The idea for multi-sensory, connected livestock tags, which are touted to create up to $9 billion in value for the industry, came to Smart Paddock founder Darren Wolchyn when he was working on GPS tracking for golf carts.
"I'm originally from Alberta, Canada, and was back home visiting family and friends, a friend has cattle and when we were discussing my GPS golf carts and he said 'well it would be very handy if you could GPS track my cattle'," Mr Wolchyn said.
Two years later, Smart Paddock's Bluebell tag or collar can gather data to give farmers alerts on animal health, bio-security, wild dog attacks and stock theft, to name a few.
"Originally it was just a basic model, you could geo-fence your paddocks and get alerts if they got out, when mustering you could know where your animals were so you could track them down more quickly," Mr Wolchyn explained.

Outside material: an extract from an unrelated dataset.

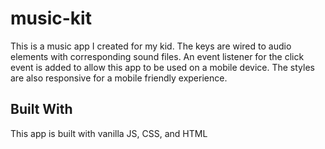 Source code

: # music-kit

This is a music app I created for my kid. The keys are wired to audio elements with corresponding sound files.  An event listener for the click event is added to allow this app to be used on a mobile device. The styles are also responsive for a mobile friendly experience.

## Built With

This app is built with vanilla JS, CSS, and HTML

"But, we also want to offer farmers solutions to specific livestock management problems.
"We're working on detecting lameness in bulls, in order to identify them as quickly as possible.
"We can monitor calving or lambing, it will raise the alert if it's taking longer than normal.
"In these situations farmers can interject sooner and hopefully deal with issues before they get too serious.
"We have also been talking to farmers who have animals on King Island but they live in NSW, if they tag them they can just look at their computer and know that they're fine."

He said eventually they wanted to be able to gather enough data to be able to build models to determine what might be wrong with an animal remotely.
"We also have a temperature sensor, it's another data point to help determine what the animal is doing," he said.
"We want to be able to identify an illness from the data our tags collect."
Mr Wolchyn said the collars or tags sent data to a mobile app which showed farmers their animals in the paddock.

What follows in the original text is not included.